It is one post that many would give their right hands willingly to be appointed on, but it seems no one is interested in becoming a 'patwari' in the City Beautiful.
What is more perplexing is the fact that real estate prices are quite high in Chandigarh, compared to neighbouring Punjab and Haryana, making the job more "lucrative".
Despite a low salary that accompanies it, the job is considered plum across the country. In any other state, job-seekers would have made a beeline at revenue offices in case such posts were advertised, especially given the boom in the real estate in recent years.
Sources said that there were no takers for the posts in the UT administration despite innumerable recruitment advertisements given in the past and more than a dozen requests made to Punjab and Haryana governments by Chandigarh for suitable candidates to take up the job.
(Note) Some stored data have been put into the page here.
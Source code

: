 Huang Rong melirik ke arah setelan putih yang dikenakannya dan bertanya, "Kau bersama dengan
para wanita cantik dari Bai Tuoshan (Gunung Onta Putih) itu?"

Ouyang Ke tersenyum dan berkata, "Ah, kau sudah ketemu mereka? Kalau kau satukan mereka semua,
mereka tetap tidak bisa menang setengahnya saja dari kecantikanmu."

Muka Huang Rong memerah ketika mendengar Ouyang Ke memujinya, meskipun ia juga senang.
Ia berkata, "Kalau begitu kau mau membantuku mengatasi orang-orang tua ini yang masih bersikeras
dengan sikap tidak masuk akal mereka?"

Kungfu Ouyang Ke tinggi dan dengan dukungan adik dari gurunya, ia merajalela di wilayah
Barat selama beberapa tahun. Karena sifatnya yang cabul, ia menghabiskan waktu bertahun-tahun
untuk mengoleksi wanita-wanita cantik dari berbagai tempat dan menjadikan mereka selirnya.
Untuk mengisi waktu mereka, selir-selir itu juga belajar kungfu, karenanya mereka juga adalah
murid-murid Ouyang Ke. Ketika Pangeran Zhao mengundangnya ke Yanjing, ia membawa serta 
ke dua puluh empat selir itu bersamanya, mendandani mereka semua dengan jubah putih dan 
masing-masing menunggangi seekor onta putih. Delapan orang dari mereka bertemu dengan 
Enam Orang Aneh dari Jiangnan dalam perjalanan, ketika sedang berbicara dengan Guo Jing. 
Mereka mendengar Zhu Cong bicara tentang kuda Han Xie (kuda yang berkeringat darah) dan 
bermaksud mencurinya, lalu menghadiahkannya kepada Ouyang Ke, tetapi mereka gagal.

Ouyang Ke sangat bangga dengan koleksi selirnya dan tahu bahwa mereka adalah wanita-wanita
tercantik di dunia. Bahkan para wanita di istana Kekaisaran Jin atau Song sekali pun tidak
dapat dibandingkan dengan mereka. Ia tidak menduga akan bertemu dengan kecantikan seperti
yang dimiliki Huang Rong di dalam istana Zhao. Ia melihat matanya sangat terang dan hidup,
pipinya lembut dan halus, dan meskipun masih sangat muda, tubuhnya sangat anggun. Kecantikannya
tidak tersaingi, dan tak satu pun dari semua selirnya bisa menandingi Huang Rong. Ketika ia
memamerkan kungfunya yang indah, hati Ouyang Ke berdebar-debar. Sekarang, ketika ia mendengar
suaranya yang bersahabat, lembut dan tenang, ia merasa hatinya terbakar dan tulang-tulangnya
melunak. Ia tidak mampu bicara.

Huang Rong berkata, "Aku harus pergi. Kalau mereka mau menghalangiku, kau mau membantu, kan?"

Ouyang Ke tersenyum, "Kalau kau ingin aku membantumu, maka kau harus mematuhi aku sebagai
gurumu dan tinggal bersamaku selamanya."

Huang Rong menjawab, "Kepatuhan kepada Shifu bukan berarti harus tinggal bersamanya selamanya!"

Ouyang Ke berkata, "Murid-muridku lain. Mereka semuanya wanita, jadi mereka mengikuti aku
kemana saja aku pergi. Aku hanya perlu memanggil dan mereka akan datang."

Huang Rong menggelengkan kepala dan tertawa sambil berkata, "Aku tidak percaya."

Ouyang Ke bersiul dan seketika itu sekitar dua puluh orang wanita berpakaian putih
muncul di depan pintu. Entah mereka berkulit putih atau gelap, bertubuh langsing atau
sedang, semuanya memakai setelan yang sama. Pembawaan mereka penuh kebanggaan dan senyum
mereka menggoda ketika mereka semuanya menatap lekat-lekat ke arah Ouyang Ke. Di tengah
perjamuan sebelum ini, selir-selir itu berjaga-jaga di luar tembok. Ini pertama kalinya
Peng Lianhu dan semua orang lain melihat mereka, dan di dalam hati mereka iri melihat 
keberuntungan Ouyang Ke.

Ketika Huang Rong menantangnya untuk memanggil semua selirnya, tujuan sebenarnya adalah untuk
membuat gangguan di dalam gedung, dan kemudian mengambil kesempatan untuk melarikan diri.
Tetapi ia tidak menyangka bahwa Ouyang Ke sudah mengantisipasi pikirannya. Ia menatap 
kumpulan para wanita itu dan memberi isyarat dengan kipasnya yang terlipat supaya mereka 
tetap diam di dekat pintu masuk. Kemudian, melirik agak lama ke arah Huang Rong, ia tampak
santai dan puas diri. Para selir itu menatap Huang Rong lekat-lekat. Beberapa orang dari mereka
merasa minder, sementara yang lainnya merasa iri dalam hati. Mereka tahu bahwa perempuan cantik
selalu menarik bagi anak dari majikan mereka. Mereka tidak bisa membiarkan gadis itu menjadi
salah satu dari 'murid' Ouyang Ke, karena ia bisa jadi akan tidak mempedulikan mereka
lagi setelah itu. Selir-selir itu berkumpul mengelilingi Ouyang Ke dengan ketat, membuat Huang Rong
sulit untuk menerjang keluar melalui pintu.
Worse still, Chandigarh administration doesn't have its own facility to give formal training to fresh candidates in "Patwarkhana" course. Hence, there is always a dearth of fresh eligible candidates from within the UT and the administration has with no other option but to borrow the patwaris from Punjab and Haryana.
Out of the total 17 posts of patwaris in the UT administration, only three are occupied by regular employees and another four by staff on contract.
Of the total posts, 10 are in the estate office that deals solely with ownership and sale-purchase of properties in the city. The remaining seven are in revenue office, responsible for maintaining records of rural land holdings.
"Originally, we had 20 such posts. However, finding that nobody either from Punjab or Haryana or from UT itself wanted to get the job, we had abolished three posts a few years ago. Thereafter, besides regular employees on three posts, we were left with no option but to appoint contractual employees against four vacancies. Even then, 10 posts are still lying vacant," remarked a revenue officer.
Sources said that 'patwaris' from Punjab and Haryana were always reluctant to come on deputation since they work in a comparatively small and close-knit Chandigarh administration, where they would have to work directly under the supervision of IAS officers, that too from other states.
A public dealing post that is sensitive, its occupants are under surveillance of agencies like the Central Bureau of Investigation (CBI) in Chandigarh, which is not the case with other states.
This is a major deterrent, especially after the booth allotment scam in which revenue officials working in UT were indicted, revealed an officer who wished not to be quoted.